Plain-text document sources:
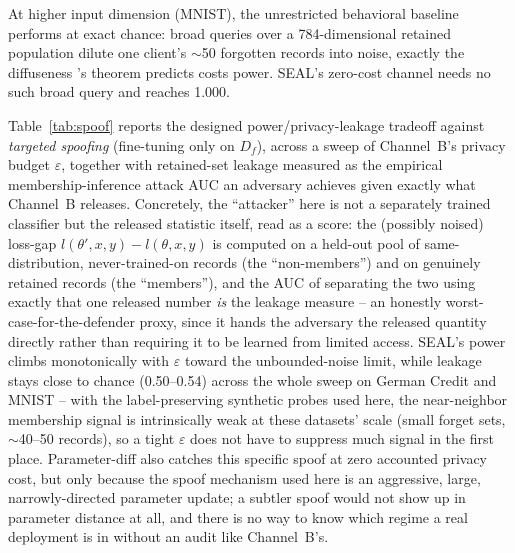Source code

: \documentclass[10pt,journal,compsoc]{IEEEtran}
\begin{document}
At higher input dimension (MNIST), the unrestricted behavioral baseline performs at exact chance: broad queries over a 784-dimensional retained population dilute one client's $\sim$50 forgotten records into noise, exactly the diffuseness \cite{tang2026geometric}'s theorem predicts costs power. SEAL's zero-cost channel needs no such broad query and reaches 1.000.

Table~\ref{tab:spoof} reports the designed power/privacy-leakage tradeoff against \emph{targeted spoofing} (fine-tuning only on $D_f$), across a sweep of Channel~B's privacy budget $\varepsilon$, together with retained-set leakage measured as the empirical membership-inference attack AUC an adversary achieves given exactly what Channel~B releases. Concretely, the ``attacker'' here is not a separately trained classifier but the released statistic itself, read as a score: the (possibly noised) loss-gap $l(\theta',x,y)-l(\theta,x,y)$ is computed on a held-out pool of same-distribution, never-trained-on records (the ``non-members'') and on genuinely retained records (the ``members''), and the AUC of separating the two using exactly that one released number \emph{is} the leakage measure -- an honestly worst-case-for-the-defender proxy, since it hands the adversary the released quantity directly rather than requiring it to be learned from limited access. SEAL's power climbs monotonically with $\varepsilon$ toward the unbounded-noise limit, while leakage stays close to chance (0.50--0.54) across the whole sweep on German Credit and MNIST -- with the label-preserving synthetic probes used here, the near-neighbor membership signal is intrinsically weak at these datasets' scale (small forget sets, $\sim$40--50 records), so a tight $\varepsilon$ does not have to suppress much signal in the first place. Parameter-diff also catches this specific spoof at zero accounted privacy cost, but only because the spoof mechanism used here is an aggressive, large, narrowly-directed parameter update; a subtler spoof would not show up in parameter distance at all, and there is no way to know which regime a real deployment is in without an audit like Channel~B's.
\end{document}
---
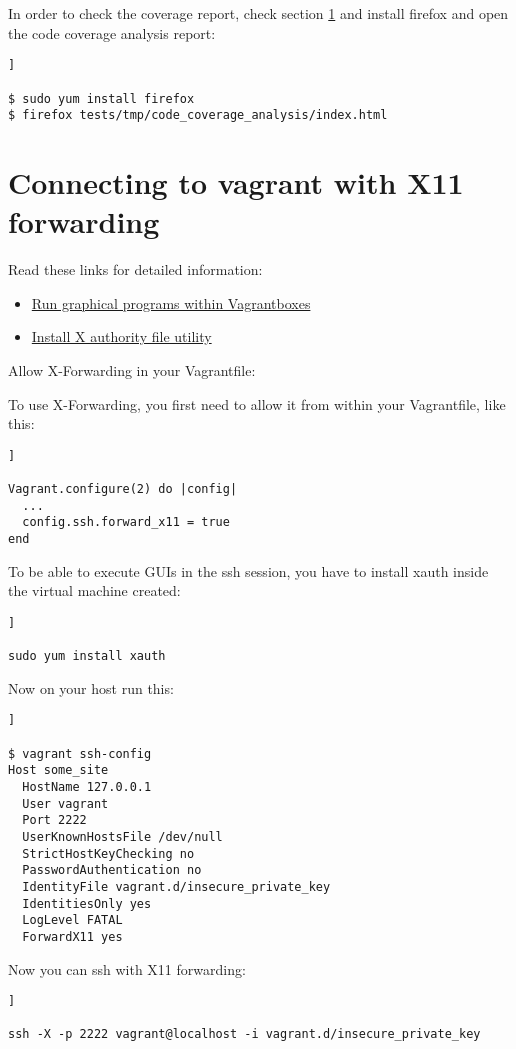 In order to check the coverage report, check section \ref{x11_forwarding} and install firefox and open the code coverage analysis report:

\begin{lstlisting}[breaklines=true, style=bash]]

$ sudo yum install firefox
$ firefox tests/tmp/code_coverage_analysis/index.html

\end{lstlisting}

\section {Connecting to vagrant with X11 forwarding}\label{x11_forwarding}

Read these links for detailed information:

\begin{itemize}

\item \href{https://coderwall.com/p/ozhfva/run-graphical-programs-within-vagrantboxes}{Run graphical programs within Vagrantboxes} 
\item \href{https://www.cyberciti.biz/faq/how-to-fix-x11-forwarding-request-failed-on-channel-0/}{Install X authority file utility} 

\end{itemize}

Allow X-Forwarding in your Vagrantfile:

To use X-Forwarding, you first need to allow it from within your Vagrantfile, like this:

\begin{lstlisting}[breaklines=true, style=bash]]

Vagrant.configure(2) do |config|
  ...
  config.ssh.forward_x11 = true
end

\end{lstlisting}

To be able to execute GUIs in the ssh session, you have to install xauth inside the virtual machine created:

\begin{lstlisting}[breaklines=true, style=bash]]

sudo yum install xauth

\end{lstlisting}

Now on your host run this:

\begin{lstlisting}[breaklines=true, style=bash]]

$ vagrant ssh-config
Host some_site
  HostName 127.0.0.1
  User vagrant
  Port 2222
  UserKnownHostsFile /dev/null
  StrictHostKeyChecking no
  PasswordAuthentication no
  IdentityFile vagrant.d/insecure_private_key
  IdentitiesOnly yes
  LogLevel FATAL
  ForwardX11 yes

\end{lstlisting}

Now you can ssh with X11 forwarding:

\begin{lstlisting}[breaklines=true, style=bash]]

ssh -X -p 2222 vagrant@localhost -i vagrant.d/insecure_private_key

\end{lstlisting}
* * *
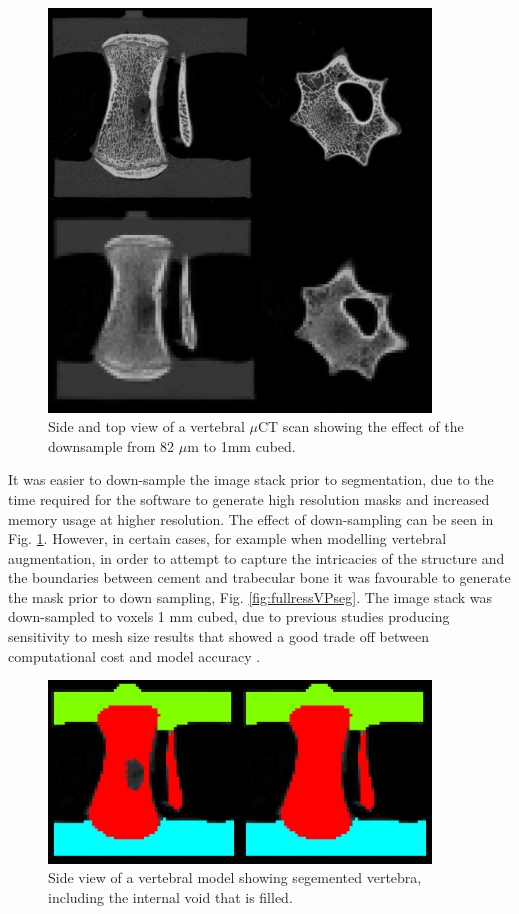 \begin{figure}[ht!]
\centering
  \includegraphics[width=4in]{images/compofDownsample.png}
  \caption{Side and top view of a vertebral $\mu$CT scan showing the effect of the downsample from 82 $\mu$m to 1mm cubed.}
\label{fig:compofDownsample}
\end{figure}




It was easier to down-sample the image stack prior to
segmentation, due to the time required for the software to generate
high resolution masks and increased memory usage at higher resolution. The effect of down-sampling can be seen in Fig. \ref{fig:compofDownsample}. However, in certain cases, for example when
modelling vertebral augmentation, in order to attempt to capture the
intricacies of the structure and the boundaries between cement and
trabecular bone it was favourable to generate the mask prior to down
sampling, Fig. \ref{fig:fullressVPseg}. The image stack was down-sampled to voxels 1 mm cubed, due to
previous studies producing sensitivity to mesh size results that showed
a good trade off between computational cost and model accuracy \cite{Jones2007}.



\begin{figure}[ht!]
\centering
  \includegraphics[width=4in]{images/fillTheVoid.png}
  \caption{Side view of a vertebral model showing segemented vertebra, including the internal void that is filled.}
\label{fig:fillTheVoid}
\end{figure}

• To do:
The reply should hold exactly the lines above, starting at the line with "Source code" and ending at the line with "At higher input", and no pictures.

• Answer to this task:
Source code

: \documentclass[10pt,journal,compsoc]{IEEEtran}
\begin{document}
At higher input dimension (MNIST), the unrestricted behavioral baseline performs at exact chance: broad queries over a 784-dimensional retained population dilute one client's $\sim$50 forgotten records into noise, exactly the diffuseness \cite{tang2026geometric}'s theorem predicts costs power. SEAL's zero-cost channel needs no such broad query and reaches 1.000.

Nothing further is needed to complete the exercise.